Great point. IMO the csv file should allow an independent and simple verification of whatever rotki does internally. As such, the user can easily convince their tax accountant that rotki is indeed the software they should be using when declearing crypto taxes.

Yeah that's a good idea. Note though. that it's not just for that. It's also for all current prices. We should have it somewhere prominent in the guide. Wonder where that would be?

I'm currently reading Pieter Hintjens "Social Architecture". Just a shower thought, but how about creating a "specification" for rotki's tax accounting algorithm and then have implementations for it? Not only would this document all of an algorithm's intricate details, but it would also allow competition around making the fastest, most correct, simplest algorithm?

Additionally, it may also allow participation from potential contributors currently not represented in the tax accounting strategies of rotki (e.g. users from a special jurisdiction or a person like Paul etc.) by allowing them to create their own specs.

Edit: Sorry for turning this issue into a conversation. Feel free to move it elsewhere...

LefterisJP commented 4 years ago

@isidorosp can you move your suggestions into separate actionable issues with sufficient description?

As for when they would be prioritized we will see. We are very very pressed on resources right now and paid users focus on other requests.

Edit: Sorry for turning this issue into a conversation. Feel free to move it elsewhere...

@TimDaub no worries. But for conversations like this just join our discord. It's gonna be much easier and faster :smile: Github issues should be actionable feature requests/bugs or else

Just a shower thought, but how about creating a "specification" for rotki's tax accounting algorithm and then have implementations for it?

What do you mean? Different strategies? The idea is it's completely customizable and each strategy can be chosen by the accounting settings. e.g. FiFo/LiFo/average cost accounting etc. (currently only FiFo supported).

If by spec you mean documentation as you also know we got the docs and it's open source so pull requests are welcome :bowing_man:

Is it okay with you if I close this issue as it's mostly a conversation and not something actionable?

TimDaub commented 4 years ago

What do you mean? Different strategies? The idea is it's completely customizable and each strategy can be chosen by the accounting settings. e.g. FiFo/LiFo/average cost accounting etc. (currently only FiFo supported).

What I mean is similar to the EIP repository where you first have to outline in text what your program is doing and have it reviewed and agreed upon by the community before it gets merged as a community standard.

For current FiFo, an incomplete document would

A few points to motivate this tactic:

Is it okay with you if I close this issue as it's mostly a conversation and not something actionable?

Fine with me

LefterisJP commented 4 years ago

What I mean is similar to the EIP repository where you first have to outline in text what your program is doing and have it reviewed and agreed upon by the community before it gets merged as a community standard.

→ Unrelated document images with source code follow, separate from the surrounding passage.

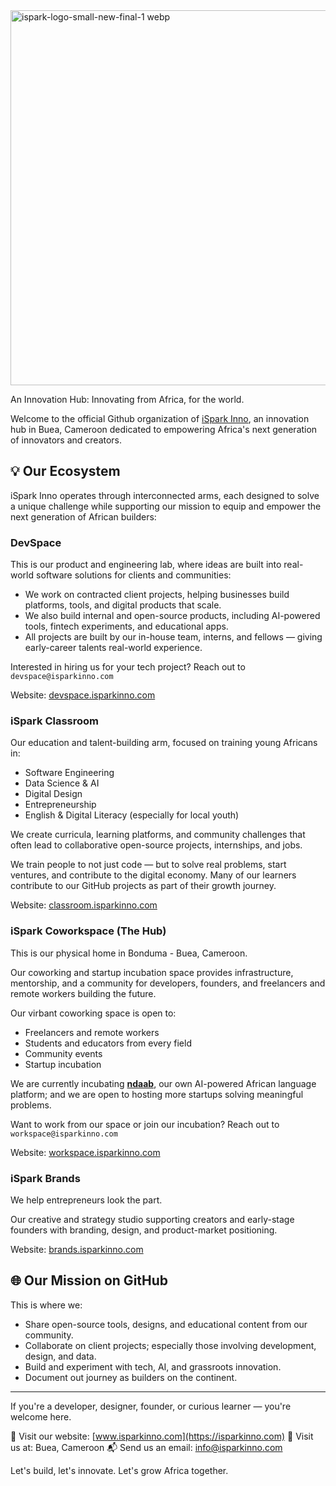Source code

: <img width="1500" height="600" alt="ispark-logo-small-new-final-1 webp" src="https://github.com/user-attachments/assets/828cc5de-640f-4d2f-906a-a6c51c8add0c" />

An Innovation Hub: Innovating from Africa, for the world.

Welcome to the official Github organization of [iSpark Inno](https://isparkinno.com/), an innovation hub in Buea, Cameroon dedicated to empowering Africa's next generation of innovators and creators.

## 💡 Our Ecosystem
iSpark Inno operates through interconnected arms, each designed to solve a unique challenge while supporting our mission to equip and empower the next generation of African builders:

### DevSpace
This is our product and engineering lab, where ideas are built into real-world software solutions for clients and communities:
- We work on contracted client projects, helping businesses build platforms, tools, and digital products that scale.
- We also build internal and open-source products, including AI-powered tools, fintech experiments, and educational apps.
- All projects are built by our in-house team, interns, and fellows — giving early-career talents real-world experience.

Interested in hiring us for your tech project? Reach out to `devspace@isparkinno.com`

Website: [devspace.isparkinno.com](https://devspace.isparkinno.com)

### iSpark Classroom
Our education and talent-building arm, focused on training young Africans in:
- Software Engineering
- Data Science & AI
- Digital Design
- Entrepreneurship
- English & Digital Literacy (especially for local youth) 

We create curricula, learning platforms, and community challenges that often lead to collaborative open-source projects, internships, and jobs.

We train people to not just code — but to solve real problems, start ventures, and contribute to the digital economy.
Many of our learners contribute to our GitHub projects as part of their growth journey.

Website: [classroom.isparkinno.com](https://classroom.isparkinno.com)

### iSpark Coworkspace (The Hub)
This is our physical home in Bonduma - Buea, Cameroon. 

Our coworking and startup incubation space provides infrastructure, mentorship, and a community for developers, founders, and freelancers and remote workers building the future.

Our virbant coworking space is open to:
- Freelancers and remote workers
- Students and educators from every field
- Community events
- Startup incubation

We are currently incubating [**ndaab**](github.com/ndaab), our own AI-powered African language platform; and we are open to hosting more startups solving meaningful problems.

Want to work from our space or join our incubation? Reach out to `workspace@isparkinno.com`

Website: [workspace.isparkinno.com](https://workspace.isparkinno.com)

### iSpark Brands
We help entrepreneurs look the part.

Our creative and strategy studio supporting creators and early-stage founders with branding, design, and product-market positioning. 

Website: [brands.isparkinno.com](https://brands.isparkinno.com)

## 🌐 Our Mission on GitHub
This is where we:
- Share open-source tools, designs, and educational content from our community.
- Collaborate on client projects; especially those involving development, design, and data.
- Build and experiment with tech, AI, and grassroots innovation.
- Document out journey as builders on the continent.


-------------------------------------------------------------
If you're a developer, designer, founder, or curious learner — you're welcome here.

🔗 Visit our website: [www.isparkinno.com](https://isparkinno.com)
📍 Visit us at: Buea, Cameroon
📬 Send us an email: info@isparkinno.com

Let's build, let's innovate. Let's grow Africa together.




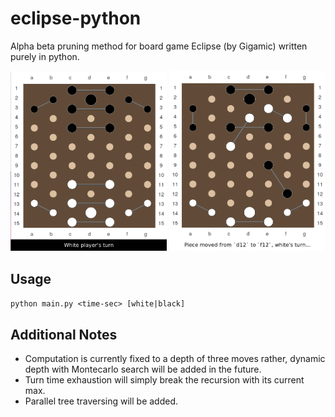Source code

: # eclipse-python
Alpha beta pruning method for board game Eclipse (by Gigamic) written purely in python. 

<p float="left">
    <img src="images/scene1.png" width="250" />
    <img src="images/scene2.png" width="250" />
</p>

## Usage

``python main.py <time-sec> [white|black]``

## Additional Notes

* Computation is currently fixed to a depth of three moves rather, dynamic depth with 
Montecarlo search will be added in the future.
* Turn time exhaustion will simply break the recursion with its current max.
* Parallel tree traversing will be added.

Oh I see. Well that's interesting. I like the idea .. but we are too small at the moment for anything like that to be effective. Perhaps when our userbase and community grows to the point where this could be handled mostly by the community it would be the point to start this.

Could you move this suggestion into a separate issue so that we don't forget it? It would stay in the backlog for a while but it's not a bad idea.